WHIPPS Cross Hospital will receive £23m to redevelop its accident and emergency department, it has been announced today.

The cash will be used to fund a new A & E, an urgent care centre and an extended emergency medicine centre which will have 40 extra beds.

Douglas Ward, Whipps Cross estates and facilities director, said: “This is a major development for us but one that will allow our services to cope with increasing demand from the local community in a way that will reflect our pledge to offer quality patient care in the modern setting they expect.”
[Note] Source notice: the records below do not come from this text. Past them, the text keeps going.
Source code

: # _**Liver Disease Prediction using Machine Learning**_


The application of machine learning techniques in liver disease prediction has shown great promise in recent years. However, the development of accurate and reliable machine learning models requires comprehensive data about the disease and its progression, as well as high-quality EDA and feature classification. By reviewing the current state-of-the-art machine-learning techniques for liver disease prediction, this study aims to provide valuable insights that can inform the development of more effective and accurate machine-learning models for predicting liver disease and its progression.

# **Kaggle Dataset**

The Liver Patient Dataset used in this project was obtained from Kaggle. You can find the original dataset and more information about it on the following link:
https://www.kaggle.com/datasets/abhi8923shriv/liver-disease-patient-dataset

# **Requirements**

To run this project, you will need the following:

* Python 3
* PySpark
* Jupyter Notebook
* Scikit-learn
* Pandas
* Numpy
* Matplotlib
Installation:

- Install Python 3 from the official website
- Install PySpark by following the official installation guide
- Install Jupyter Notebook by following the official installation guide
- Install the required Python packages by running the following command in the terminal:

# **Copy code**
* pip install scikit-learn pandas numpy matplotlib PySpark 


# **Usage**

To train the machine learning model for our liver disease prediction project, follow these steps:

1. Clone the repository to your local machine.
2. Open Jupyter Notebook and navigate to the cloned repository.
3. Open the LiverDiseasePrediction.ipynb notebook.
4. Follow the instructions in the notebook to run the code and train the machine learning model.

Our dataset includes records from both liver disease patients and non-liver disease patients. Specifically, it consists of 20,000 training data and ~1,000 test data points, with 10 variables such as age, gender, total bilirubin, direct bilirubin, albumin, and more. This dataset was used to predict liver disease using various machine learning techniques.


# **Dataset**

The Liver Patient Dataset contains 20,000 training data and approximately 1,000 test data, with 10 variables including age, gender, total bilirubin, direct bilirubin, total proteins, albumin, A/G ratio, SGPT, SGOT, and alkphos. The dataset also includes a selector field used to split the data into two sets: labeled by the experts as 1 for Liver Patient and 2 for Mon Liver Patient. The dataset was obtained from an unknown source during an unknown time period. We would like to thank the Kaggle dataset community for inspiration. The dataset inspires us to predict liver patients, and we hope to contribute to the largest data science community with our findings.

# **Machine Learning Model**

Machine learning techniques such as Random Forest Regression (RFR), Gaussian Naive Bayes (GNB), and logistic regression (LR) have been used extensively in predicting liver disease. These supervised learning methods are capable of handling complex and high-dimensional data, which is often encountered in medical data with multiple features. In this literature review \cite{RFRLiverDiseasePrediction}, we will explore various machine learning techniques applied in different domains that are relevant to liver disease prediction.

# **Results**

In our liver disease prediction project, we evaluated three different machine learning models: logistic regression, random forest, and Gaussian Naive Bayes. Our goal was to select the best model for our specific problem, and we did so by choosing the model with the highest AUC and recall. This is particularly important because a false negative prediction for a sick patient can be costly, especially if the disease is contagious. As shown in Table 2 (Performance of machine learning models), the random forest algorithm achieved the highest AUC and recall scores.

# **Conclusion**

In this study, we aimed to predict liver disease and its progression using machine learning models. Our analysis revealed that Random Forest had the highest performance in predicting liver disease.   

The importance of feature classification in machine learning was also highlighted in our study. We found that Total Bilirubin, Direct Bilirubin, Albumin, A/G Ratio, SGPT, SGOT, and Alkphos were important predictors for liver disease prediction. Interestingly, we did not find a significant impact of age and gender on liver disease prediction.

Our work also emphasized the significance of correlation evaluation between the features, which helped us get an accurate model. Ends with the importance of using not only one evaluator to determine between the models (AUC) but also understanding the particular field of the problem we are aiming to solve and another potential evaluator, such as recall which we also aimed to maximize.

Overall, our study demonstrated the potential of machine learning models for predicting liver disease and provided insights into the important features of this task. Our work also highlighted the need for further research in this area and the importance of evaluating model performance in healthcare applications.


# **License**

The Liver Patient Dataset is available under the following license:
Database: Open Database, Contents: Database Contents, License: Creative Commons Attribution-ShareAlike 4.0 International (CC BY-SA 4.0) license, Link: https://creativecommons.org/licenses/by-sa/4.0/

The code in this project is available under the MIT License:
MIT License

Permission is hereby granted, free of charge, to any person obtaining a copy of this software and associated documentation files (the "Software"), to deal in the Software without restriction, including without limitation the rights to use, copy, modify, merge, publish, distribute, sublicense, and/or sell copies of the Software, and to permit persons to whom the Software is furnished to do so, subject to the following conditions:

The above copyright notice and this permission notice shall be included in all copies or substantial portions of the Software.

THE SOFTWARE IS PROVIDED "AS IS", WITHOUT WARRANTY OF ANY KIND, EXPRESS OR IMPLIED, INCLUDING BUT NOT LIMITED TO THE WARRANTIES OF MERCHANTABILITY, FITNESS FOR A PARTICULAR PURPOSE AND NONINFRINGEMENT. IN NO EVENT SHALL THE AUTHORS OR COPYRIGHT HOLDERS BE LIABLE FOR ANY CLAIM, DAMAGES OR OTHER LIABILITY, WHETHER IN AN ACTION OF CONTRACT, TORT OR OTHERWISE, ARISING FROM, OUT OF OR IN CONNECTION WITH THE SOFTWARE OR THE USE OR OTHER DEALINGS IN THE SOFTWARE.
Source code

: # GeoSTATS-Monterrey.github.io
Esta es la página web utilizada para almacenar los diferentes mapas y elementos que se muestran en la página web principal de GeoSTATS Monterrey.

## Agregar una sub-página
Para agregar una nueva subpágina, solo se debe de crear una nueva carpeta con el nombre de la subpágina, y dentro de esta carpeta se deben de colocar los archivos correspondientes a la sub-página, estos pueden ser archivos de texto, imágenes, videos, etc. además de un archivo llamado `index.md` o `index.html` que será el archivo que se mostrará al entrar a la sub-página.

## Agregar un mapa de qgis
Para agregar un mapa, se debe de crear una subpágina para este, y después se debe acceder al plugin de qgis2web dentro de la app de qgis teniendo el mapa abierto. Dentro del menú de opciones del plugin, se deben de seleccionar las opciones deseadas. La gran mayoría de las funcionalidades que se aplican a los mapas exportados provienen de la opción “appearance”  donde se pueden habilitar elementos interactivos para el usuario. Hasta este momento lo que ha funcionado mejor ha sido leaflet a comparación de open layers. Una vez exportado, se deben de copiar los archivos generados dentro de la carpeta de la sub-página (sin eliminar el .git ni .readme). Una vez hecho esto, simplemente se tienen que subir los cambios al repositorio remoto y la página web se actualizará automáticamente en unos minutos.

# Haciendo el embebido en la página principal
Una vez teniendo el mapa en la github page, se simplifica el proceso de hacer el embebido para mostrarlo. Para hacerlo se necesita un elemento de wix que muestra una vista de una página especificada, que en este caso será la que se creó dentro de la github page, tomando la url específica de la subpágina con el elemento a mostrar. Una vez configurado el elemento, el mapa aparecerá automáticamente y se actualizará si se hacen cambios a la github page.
More than 100,000 people are admitted to Whipps Cross A & E each year, with 500 emergency visits a week, making it one of the busiest in London.

The announcement is likely to be seen as a victory for the thousands of residents, health professionals and campaigners who backed a Guardian campaign to save the hospital's services in 2006.

Dr Alan Hakim, a consultant physician who backed the campaign, said: “I am absolutely delighted. “Over the last two years we have been working very hard to improve emergency services.

“The new build, with all of its modern facilities, is another important part of this process - all of it designed to enhance patient care.

“Allowing us to go ahead with this development is such a huge vote of confidence.

“Emergency care is core to the hospitals day to day activity and the services we provide to the community as a whole.”

The new A&E building will treat patients by a single entrance, and will have a paediatric A&E, an emergency elective care unit and a increased resuscitation unit.

Building work is due to begin at the end of the year and is expected to take two years to complete.

The Government's Fit for the Future review, in 2006, examined the possibility of downgrading Whipps to an ambulatory or community care cente.

But this was scrapped following public pressure.